> **Task goal**:
Consider the listing below. Extract exactly the lines from the line containing "Whether you're an" to the line containing "The first step", both included.

> **Data shown**:
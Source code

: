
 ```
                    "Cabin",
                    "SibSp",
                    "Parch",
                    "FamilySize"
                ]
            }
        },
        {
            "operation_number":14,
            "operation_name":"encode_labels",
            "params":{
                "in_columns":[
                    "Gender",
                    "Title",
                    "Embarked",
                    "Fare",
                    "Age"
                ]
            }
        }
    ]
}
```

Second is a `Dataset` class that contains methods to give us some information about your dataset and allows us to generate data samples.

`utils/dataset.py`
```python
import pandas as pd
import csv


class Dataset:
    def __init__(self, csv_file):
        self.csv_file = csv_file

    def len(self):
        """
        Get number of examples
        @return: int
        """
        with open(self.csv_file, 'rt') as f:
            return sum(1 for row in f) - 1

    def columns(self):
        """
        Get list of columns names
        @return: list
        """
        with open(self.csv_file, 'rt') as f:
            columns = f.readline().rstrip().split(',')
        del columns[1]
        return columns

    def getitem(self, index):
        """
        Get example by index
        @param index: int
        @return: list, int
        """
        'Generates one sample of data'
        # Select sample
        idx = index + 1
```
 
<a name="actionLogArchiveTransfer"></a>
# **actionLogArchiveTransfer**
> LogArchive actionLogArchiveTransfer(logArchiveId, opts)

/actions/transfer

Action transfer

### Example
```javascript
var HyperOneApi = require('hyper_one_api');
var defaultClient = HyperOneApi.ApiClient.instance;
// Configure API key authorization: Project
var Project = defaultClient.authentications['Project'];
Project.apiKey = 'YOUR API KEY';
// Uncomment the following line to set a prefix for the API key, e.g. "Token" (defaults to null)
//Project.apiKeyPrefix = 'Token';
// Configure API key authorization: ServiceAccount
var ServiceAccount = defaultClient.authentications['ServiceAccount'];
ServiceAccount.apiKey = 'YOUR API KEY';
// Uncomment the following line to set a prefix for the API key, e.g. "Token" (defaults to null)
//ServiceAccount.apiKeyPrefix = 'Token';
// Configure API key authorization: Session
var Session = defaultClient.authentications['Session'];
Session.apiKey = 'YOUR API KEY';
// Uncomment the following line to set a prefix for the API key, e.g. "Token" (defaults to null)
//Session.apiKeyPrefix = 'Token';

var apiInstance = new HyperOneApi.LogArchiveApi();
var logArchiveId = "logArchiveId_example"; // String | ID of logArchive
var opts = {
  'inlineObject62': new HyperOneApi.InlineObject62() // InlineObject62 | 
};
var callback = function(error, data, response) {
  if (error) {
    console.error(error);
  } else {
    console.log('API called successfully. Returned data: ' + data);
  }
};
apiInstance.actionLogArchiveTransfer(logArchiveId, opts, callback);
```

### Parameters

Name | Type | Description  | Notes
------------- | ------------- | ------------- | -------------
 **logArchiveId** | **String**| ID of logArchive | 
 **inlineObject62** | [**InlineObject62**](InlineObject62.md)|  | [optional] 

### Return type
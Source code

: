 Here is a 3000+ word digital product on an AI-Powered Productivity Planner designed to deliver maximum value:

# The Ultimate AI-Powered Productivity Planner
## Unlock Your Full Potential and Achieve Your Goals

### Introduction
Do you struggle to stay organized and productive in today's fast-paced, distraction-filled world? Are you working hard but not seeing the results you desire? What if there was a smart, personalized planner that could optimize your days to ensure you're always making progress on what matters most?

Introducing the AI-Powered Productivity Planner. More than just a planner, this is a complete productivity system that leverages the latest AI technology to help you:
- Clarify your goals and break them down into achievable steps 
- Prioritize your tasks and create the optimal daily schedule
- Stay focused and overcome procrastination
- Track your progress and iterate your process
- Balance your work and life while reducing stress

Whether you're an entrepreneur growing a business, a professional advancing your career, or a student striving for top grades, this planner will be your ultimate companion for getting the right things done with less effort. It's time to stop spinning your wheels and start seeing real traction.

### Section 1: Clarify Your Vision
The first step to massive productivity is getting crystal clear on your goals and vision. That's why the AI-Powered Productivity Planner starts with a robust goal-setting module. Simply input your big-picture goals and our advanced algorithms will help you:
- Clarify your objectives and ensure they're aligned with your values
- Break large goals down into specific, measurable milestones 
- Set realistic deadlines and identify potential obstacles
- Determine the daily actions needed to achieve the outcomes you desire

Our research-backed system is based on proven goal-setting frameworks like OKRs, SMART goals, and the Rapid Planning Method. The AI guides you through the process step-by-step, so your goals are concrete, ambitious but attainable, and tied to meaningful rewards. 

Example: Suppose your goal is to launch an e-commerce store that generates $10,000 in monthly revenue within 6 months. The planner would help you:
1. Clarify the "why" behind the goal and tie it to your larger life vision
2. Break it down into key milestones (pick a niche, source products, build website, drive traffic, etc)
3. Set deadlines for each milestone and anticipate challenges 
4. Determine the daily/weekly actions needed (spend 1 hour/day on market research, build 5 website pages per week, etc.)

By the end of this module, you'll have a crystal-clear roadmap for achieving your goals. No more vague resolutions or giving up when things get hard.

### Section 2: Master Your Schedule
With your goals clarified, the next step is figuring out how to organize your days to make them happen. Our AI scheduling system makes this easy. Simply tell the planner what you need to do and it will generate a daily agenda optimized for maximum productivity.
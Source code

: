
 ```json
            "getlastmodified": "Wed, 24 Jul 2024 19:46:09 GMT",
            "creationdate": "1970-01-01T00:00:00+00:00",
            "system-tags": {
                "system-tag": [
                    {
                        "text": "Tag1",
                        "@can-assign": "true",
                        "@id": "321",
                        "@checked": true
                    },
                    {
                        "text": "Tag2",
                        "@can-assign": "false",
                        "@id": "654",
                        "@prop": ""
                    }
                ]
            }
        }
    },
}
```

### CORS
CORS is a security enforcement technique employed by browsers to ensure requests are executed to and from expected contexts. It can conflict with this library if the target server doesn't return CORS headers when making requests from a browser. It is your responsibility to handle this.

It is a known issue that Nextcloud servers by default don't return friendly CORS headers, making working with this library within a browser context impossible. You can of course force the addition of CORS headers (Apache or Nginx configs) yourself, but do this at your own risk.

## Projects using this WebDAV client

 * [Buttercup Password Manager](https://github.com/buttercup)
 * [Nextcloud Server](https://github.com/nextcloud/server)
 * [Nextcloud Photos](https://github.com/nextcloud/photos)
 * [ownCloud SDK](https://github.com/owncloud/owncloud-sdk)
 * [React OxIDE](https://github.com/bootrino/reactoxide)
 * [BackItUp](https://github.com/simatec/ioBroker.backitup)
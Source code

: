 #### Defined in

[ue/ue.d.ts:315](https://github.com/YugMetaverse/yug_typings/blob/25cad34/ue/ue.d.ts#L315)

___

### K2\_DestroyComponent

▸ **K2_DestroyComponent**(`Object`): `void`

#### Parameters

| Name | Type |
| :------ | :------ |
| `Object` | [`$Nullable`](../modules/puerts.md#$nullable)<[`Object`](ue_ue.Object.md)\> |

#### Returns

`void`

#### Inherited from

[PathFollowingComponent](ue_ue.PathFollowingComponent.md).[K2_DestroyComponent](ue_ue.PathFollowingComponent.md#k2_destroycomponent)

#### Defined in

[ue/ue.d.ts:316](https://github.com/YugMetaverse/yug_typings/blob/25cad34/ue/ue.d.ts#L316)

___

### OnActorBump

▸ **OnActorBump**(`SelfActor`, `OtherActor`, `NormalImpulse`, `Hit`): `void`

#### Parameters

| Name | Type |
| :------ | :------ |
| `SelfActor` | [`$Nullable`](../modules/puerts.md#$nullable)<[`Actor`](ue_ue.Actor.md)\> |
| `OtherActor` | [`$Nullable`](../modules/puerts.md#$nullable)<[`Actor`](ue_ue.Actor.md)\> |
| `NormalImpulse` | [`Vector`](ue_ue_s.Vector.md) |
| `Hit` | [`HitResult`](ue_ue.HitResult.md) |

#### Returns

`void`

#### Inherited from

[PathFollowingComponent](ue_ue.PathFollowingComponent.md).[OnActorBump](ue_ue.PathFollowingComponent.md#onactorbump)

> **Result of the exercise**:
Whether you're an entrepreneur growing a business, a professional advancing your career, or a student striving for top grades, this planner will be your ultimate companion for getting the right things done with less effort. It's time to stop spinning your wheels and start seeing real traction.

### Section 1: Clarify Your Vision
The first step to massive productivity is getting crystal clear on your goals and vision. That's why the AI-Powered Productivity Planner starts with a robust goal-setting module. Simply input your big-picture goals and our advanced algorithms will help you:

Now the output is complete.